© ISTOCK

« Pour survivre en football quand on est homo, il faut tricher »

Spécialement pour Sport/Foot Magazine, le « Secret Footballer » explique comment l’homosexualité est perçue dans les vestiaires belges.

« L’homosexualité est sans doute le plus grand tabou du football masculin. On fait comme si ça n’existait pas et en parler est hors de question. On savait tous qu’un homme avait été battu à mort à Beveren parce qu’il était homo, mais on n’en a pas parlé dans le vestiaire. On passe à côté de ce débat sociétal. Ne soyons pas naïfs : il y a plus que quelques homosexuels dans le football professionnel belge. J’en suis convaincu à 100%. Mais le football est un milieu macho, au sein duquel la perception et l’apparence sont importantes.

On ne peut donc pas dire comme ça : « Je suis homo ou bisexuel ». Alors que l’homosexualité est très répandue dans le football féminin et est en général mieux acceptée. Savez-vous ce qu’un homo doit faire pour survivre dans un vestiaire de football ? Tricher. Faire semblant d’être un coureur de jupons. On fait souvent les malins au sujet des femmes. On montre quelles femmes on suit sur Instagram et je peux imaginer qu’un homo doit alors user de tout son talent d’acteur pour ne pas se faire remarquer.

Un homo n’a donc pas intérêt à faire part au monde entier de ses préférences sexuelles. Dans le meilleur des cas, il rate un transfert. Dans le pire, il peut faire une croix définitive sur sa carrière.

Le Secret Footballer

Je suis footballeur professionnel depuis des années et jamais encore je n’ai rencontré de joueur dont j’ai pensé qu’il pourrait être homosexuel. Il y a un certain temps, j’ai quand même appris qu’un ancien coéquipier avait fait part de son orientation sexuelle, mais il ne s’était jamais rendu « suspect ». Je comprends pourquoi. Une fuite de ce genre place l’entraîneur et le club dans une situation difficile. La presse raffole de ces histoires et à partir de ce moment, tous les regards seront tournés vers lui. Ce n’est pas l’objectif. Un homo n’a donc pas intérêt à faire part au monde entier de ses préférences sexuelles. Dans le meilleur des cas, il rate un transfert. Dans le pire, il peut faire une croix définitive sur sa carrière.

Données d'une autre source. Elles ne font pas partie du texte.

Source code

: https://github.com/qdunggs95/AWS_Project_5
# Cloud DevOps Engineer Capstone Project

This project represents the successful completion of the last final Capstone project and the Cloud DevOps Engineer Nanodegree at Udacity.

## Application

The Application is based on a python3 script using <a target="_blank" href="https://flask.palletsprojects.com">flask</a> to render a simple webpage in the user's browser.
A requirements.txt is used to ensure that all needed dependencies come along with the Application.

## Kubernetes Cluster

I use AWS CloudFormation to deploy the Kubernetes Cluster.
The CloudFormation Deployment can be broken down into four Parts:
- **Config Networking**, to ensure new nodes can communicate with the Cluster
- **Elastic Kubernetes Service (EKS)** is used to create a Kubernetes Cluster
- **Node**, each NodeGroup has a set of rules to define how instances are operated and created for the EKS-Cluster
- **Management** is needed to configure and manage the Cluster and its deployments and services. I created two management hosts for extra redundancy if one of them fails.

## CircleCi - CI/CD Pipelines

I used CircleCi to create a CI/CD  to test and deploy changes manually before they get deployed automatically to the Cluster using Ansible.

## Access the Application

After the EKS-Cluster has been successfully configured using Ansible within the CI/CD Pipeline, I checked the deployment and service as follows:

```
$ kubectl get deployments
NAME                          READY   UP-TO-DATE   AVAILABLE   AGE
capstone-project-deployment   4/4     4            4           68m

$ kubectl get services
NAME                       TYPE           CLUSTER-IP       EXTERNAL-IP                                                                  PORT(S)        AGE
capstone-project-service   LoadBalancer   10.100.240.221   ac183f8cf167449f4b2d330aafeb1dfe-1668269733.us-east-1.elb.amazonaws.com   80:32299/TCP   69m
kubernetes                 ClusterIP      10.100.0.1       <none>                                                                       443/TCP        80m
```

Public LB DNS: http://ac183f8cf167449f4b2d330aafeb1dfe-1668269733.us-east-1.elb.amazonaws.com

Comment réagirais-je si un coéquipier me confiait qu’il est homo? Je ne suis pas de ceux qui colportent ce genre d’informations, mais je serais tellement surpris que je le bombarderais de questions. Ça me laisserait un sentiment étrange, car je ne connais personne qui soit homo dans mon entourage. Je me demande d’ailleurs comment un noyau réagirait à la présence d’un homo dans l’équipe. Il serait probablement la tête de turc. Beaucoup de joueurs se demanderaient aussi si le joueur en question a déjà tenté de les séduire. (Il rit)

Plaisanteries douteuses

Je me souviens qu’un kinésithérapeute apparemment gay a effectué un stage au club. Comment nous l’avons appris ? C’est toute une histoire. Il projetait de partir à l’étranger, mais il a été contraint de rester en Belgique. Il est arrivé chez nous via-via. Un jour, alors qu’il s’occupait d’un joueur, celui-ci lui a dit en plaisantant qu’il appréciait beaucoup le massage, mais qu’il préférait les femmes. Le kiné lui a sèchement répondu : « Moi, j’aime les hommes ». Le kinésithérapeute en chef, qui était dans le local, par hasard, n’en a pas cru ses oreilles. Il a demandé s’il avait bien compris. Mais personne n’a approfondi le sujet. Quelques semaines plus tard, le stagiaire ne s’est plus présenté. On a demandé pourquoi. Une des raisons de son départ était l’ambiance dans le vestiaire. Il ne s’y sentait vraiment pas à l’aise…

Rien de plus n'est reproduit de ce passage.